STUDY DESIGN: We defined a cohort of births from 1939-2012 using the Utah Population Database. Using birth certificate data, we determined the number of pregnancies affected by HDP for each woman (0, 1, or >1). Exposed women had 1 singleton pregnancy complicated by HDP and lived in Utah for 1 year following delivery. Exposed women (with HDP) were matched 1:2 to unexposed women by age, year of childbirth, and parity at time of index pregnancy. Primary cause of death (COD) was determined from death certificates. Mortality risk by primary COD was compared between exposed women (stratified by number of affected pregnancies) and unexposed women using Cox regression to adjust for infant sex, gestational age at delivery, parental education, ethnicity, and marital status.

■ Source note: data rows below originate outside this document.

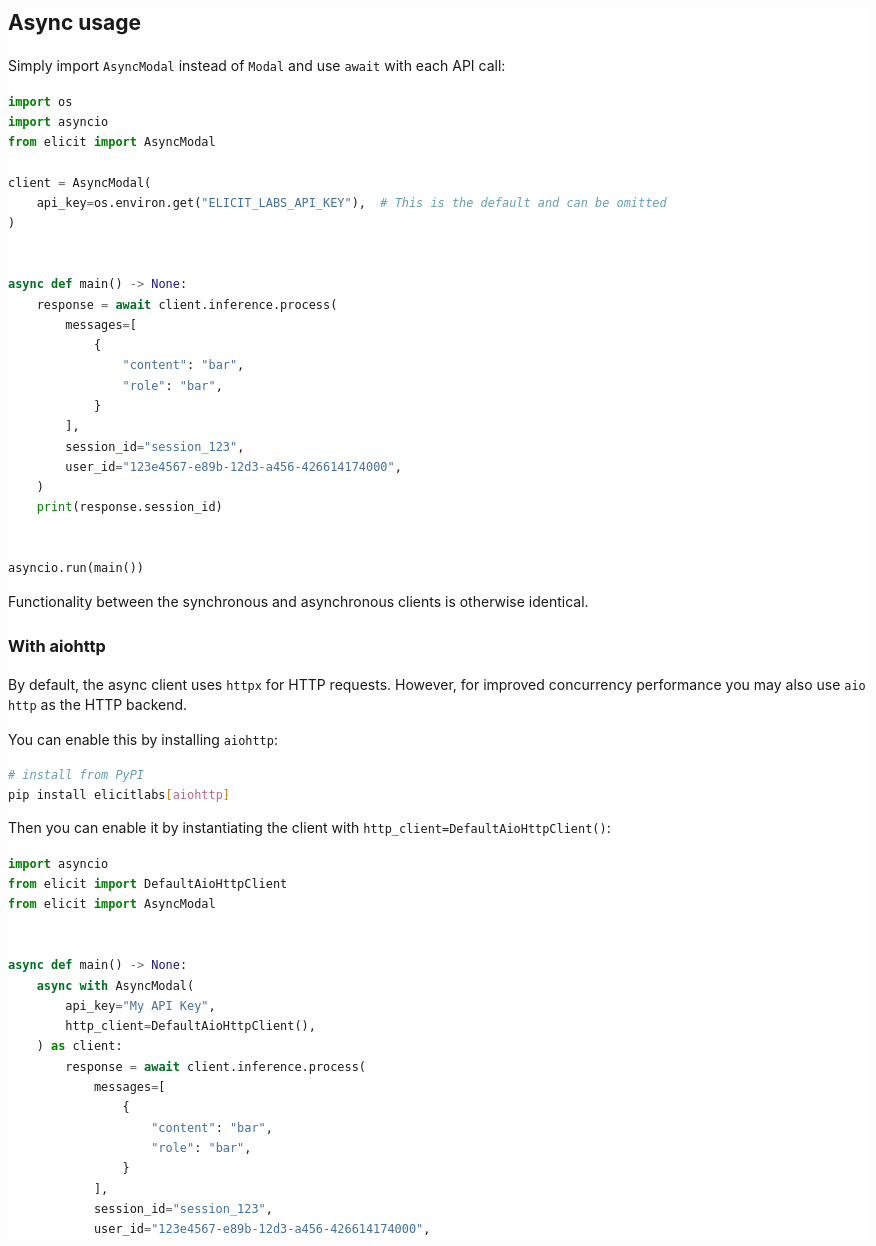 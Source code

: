 ## Async usage

Simply import `AsyncModal` instead of `Modal` and use `await` with each API call:

```python
import os
import asyncio
from elicit import AsyncModal

client = AsyncModal(
    api_key=os.environ.get("ELICIT_LABS_API_KEY"),  # This is the default and can be omitted
)


async def main() -> None:
    response = await client.inference.process(
        messages=[
            {
                "content": "bar",
                "role": "bar",
            }
        ],
        session_id="session_123",
        user_id="123e4567-e89b-12d3-a456-426614174000",
    )
    print(response.session_id)


asyncio.run(main())
```

Functionality between the synchronous and asynchronous clients is otherwise identical.

### With aiohttp

By default, the async client uses `httpx` for HTTP requests. However, for improved concurrency performance you may also use `aiohttp` as the HTTP backend.

You can enable this by installing `aiohttp`:

```sh
# install from PyPI
pip install elicitlabs[aiohttp]
```

Then you can enable it by instantiating the client with `http_client=DefaultAioHttpClient()`:

```python
import asyncio
from elicit import DefaultAioHttpClient
from elicit import AsyncModal


async def main() -> None:
    async with AsyncModal(
        api_key="My API Key",
        http_client=DefaultAioHttpClient(),
    ) as client:
        response = await client.inference.process(
            messages=[
                {
                    "content": "bar",
                    "role": "bar",
                }
            ],
            session_id="session_123",
            user_id="123e4567-e89b-12d3-a456-426614174000",
``` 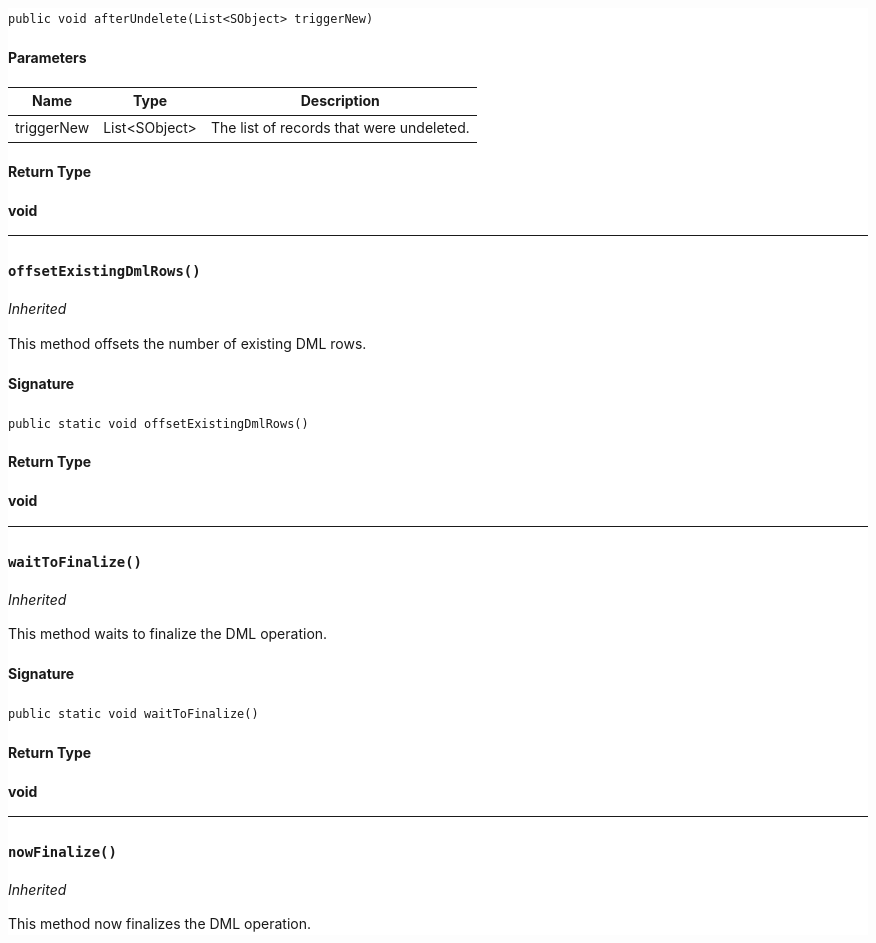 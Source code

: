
 ```apex
public void afterUndelete(List<SObject> triggerNew)
```

#### Parameters

| Name       | Type                | Description                              |
| ---------- | ------------------- | ---------------------------------------- |
| triggerNew | List&lt;SObject&gt; | The list of records that were undeleted. |

#### Return Type

**void**

---

### `offsetExistingDmlRows()`

_Inherited_

This method offsets the number of existing DML rows.

#### Signature

```apex
public static void offsetExistingDmlRows()
```

#### Return Type

**void**

---

### `waitToFinalize()`

_Inherited_

This method waits to finalize the DML operation.

#### Signature

```apex
public static void waitToFinalize()
```

#### Return Type

**void**

---

### `nowFinalize()`

_Inherited_

This method now finalizes the DML operation.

RESULTS: We identified 57,384 women with at least one pregnancy complicated by HDP (49,598 women with 1 affected pregnancy and 7,786 women with >1 affected pregnancies). These exposed women were matched to 114,768 unexposed women. As of 2016, 11,894 women were deceased: 4,722 (8.2%) exposed and 7,172 (6.3%) unexposed. Recurrent HDP was significantly associated with an increased risk of all-cause mortality (aHR 2.04, 95% CI 1.76-2.36) as well as mortality due to diabetes (aHR 4.33, 95% CI 2.21-8.47), ischemic heart disease (aHR 3.30, 95% CI 2.02-5.40), and stroke (aHR 5.10, 95% CI 2.62-9.92) (Table). In a companion analysis using life table methods, for women whose index pregnancy delivered between 1939-1959 (n¼10,488), those with >1 pregnancy complicated by HDP had shorter life expectancies assessed from the time of the index childbirth than mothers who had only 1 pregnancy or 0 pregnancies complicated by HDP (48.92 vs 51.91 vs 55.48 years, respectively). The figure illustrates the survival curve in years since the index pregnancy for women with 0, 1, or >1 pregnancies affected by HDP.
CONCLUSION: Women with a history of HDP have increased mortality risk and decreased life expectancy compared to women without a history of HDP. This risk increases further with >1 pregnancy affected by HDP.